Une réforme des pesticides pourrait faire disparaître les tomates marocaines d’Europe

- 13h00 - Maroc - Ecrit par : Betty de G.

Les exportations marocaines de tomates vers l’Union européenne pourraient tomber à zéro si Bruxelles appliquait ses règles les plus strictes sans adaptation des producteurs. Ce scénario extrême n’est pas une prévision, mais il chiffre un risque susceptible de déplacer 325 000 tonnes.

La Commission européenne envisage d’abaisser au seuil minimal détectable les résidus autorisés pour certaines substances particulièrement dangereuses déjà interdites aux agriculteurs européens. L’objectif est d’éviter que ces pesticides continuent d’entrer dans l’Union par l’intermédiaire de produits importés.

Le Centre commun de recherche de la Commission, ou JRC, a mesuré les conséquences économiques possibles d’un tel durcissement. Son rapport consacré à l’alignement des normes sur les pesticides identifie 18 substances actives pouvant être concernées, 235 produits agricoles et 86 pays exportateurs.

La tomate marocaine apparaît parmi les flux commerciaux les plus exposés. Les contrôles européens ont détecté dans les importations provenant du Maroc des résidus correspondant à huit des substances étudiées. Les chercheurs ne disposent toutefois d’informations confirmant leur autorisation au Maroc que pour deux d’entre elles.
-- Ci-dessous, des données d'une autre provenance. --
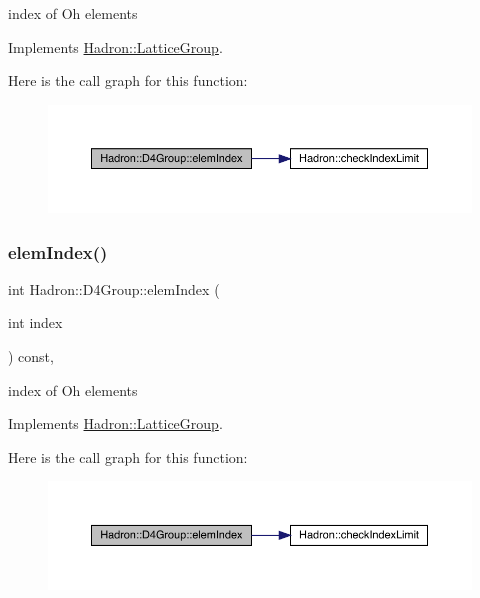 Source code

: index of Oh elements 

Implements \mbox{\hyperlink{structHadron_1_1LatticeGroup_afb8e3ee60de059f75bce1044c694e1e8}{Hadron\+::\+Lattice\+Group}}.

Here is the call graph for this function\+:
\nopagebreak
\begin{figure}[H]
\begin{center}
\leavevmode
\includegraphics[width=350pt]{de/d5e/structHadron_1_1D4Group_aa4ca8a3f1bc6774b630cd6a354179298_cgraph}
\end{center}
\end{figure}
\mbox{\label{structHadron_1_1D4Group_aa4ca8a3f1bc6774b630cd6a354179298}} 
\subsubsection{\texorpdfstring{elemIndex()}{elemIndex()}\hspace{0.1cm}{\footnotesize\ttfamily [3/3]}}
{\footnotesize\ttfamily int Hadron\+::\+D4\+Group\+::elem\+Index (\begin{DoxyParamCaption}\item[{int}]{index }\end{DoxyParamCaption}) const\hspace{0.3cm}{\ttfamily [inline]}, {\ttfamily [virtual]}}

index of Oh elements 

Implements \mbox{\hyperlink{structHadron_1_1LatticeGroup_afb8e3ee60de059f75bce1044c694e1e8}{Hadron\+::\+Lattice\+Group}}.

Here is the call graph for this function\+:
\nopagebreak
\begin{figure}[H]
\begin{center}
\leavevmode
\includegraphics[width=350pt]{de/d5e/structHadron_1_1D4Group_aa4ca8a3f1bc6774b630cd6a354179298_cgraph}
\end{center}
\end{figure}
\mbox{\label{structHadron_1_1D4Group_ae6c08a58023532bcf277f60c1dddde4f}} 
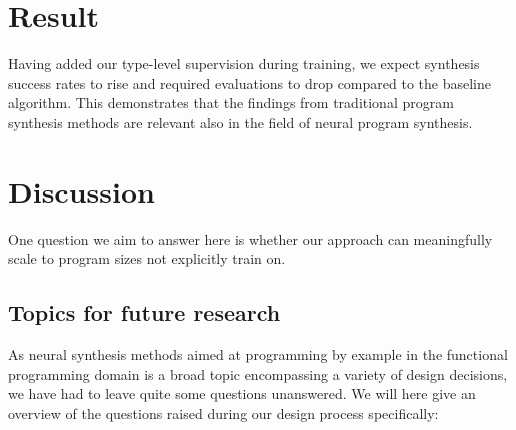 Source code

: \documentclass{article}
\begin{document}


\section{Result} %

Having added our type-level supervision during training, we expect synthesis success rates to rise and required evaluations to drop compared to the baseline algorithm.
This demonstrates that the findings from traditional program synthesis methods are relevant also in the field of neural program synthesis.



\section{Discussion} %

One question we aim to answer here is whether our approach can meaningfully scale to program sizes not explicitly train on.

\subsection{Topics for future research}

As neural synthesis methods aimed at programming by example in the functional
programming domain is a broad topic encompassing a variety of design decisions,
we have had to leave quite some questions unanswered.
We will here give an overview of the questions raised during our design process specifically:
\end{document}
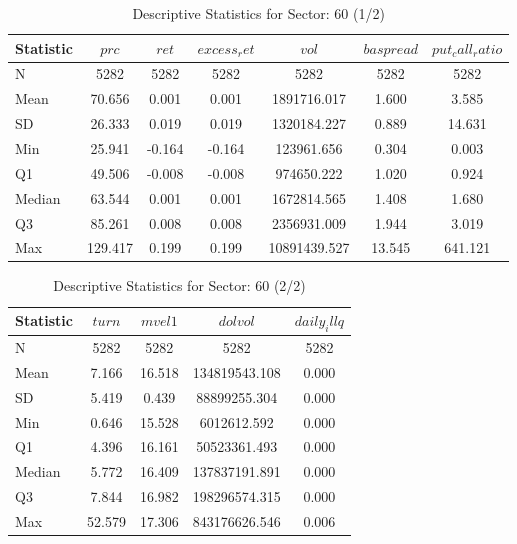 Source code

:     \begin{table}[ht]
    \centering

    
    \caption{Descriptive Statistics for Sector: 60 (1/2)}
    \label{tab:sec60_a}
    
    \begin{tabular}{lcccccc}
    \toprule
    Statistic & $prc$ & $ret$ & $excess_ret$ & $vol$ & $baspread$ & $put_call_ratio$ \\\midrule
    N & 5282 & 5282 & 5282 & 5282 & 5282 & 5282 \\
    Mean & 70.656 & 0.001 & 0.001 & 1891716.017 & 1.600 & 3.585 \\
    SD & 26.333 & 0.019 & 0.019 & 1320184.227 & 0.889 & 14.631 \\
    Min & 25.941 & -0.164 & -0.164 & 123961.656 & 0.304 & 0.003 \\
    Q1 & 49.506 & -0.008 & -0.008 & 974650.222 & 1.020 & 0.924 \\
    Median & 63.544 & 0.001 & 0.001 & 1672814.565 & 1.408 & 1.680 \\
    Q3 & 85.261 & 0.008 & 0.008 & 2356931.009 & 1.944 & 3.019 \\
    Max & 129.417 & 0.199 & 0.199 & 10891439.527 & 13.545 & 641.121 \\
    \bottomrule
    \end{tabular}

    \end{table}
    
    \begin{table}[ht]
    \centering

    
    \caption{Descriptive Statistics for Sector: 60 (2/2)}
    \label{tab:sec60_b}
    
    \begin{tabular}{lcccc}
    \toprule
    Statistic & $turn$ & $mvel1$ & $dolvol$ & $daily_illq$ \\\midrule
    N & 5282 & 5282 & 5282 & 5282 \\
    Mean & 7.166 & 16.518 & 134819543.108 & 0.000 \\
    SD & 5.419 & 0.439 & 88899255.304 & 0.000 \\
    Min & 0.646 & 15.528 & 6012612.592 & 0.000 \\
    Q1 & 4.396 & 16.161 & 50523361.493 & 0.000 \\
    Median & 5.772 & 16.409 & 137837191.891 & 0.000 \\
    Q3 & 7.844 & 16.982 & 198296574.315 & 0.000 \\
    Max & 52.579 & 17.306 & 843176626.546 & 0.006 \\
    \bottomrule
    \end{tabular}

    \end{table}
Dans l’hypothèse la plus sévère, les producteurs concernés ne changeraient pas leurs pratiques et perdraient l’accès au marché européen. Les exportations marocaines de tomates vers l’Union chuteraient alors de 325 000 tonnes, soit 100 % du flux analysé.

Sur Bladi.net : Bruxelles calcule ce que de nouvelles règles pourraient coûter aux tomates marocaines : 195 000 tonnes

Ce résultat doit être lu comme une limite maximale et non comme l’annonce d’une interdiction. Le JRC précise que son travail n’est pas une étude d’impact réglementaire et que ses simulations encadrent plusieurs résultats possibles selon la capacité des exportateurs à remplacer les produits concernés.

Le Maroc, troisième exportateur mondial de tomates, pourrait ainsi continuer à vendre en Europe si ses producteurs modifient suffisamment leurs traitements et leurs méthodes de production.

Les tomates partiraient principalement au Royaume-Uni

La disparition des tomates marocaines du marché européen ne signifierait pas l’effondrement de la production au Maroc. Dans les trois scénarios examinés, le volume total produit dans le royaume resterait globalement inchangé.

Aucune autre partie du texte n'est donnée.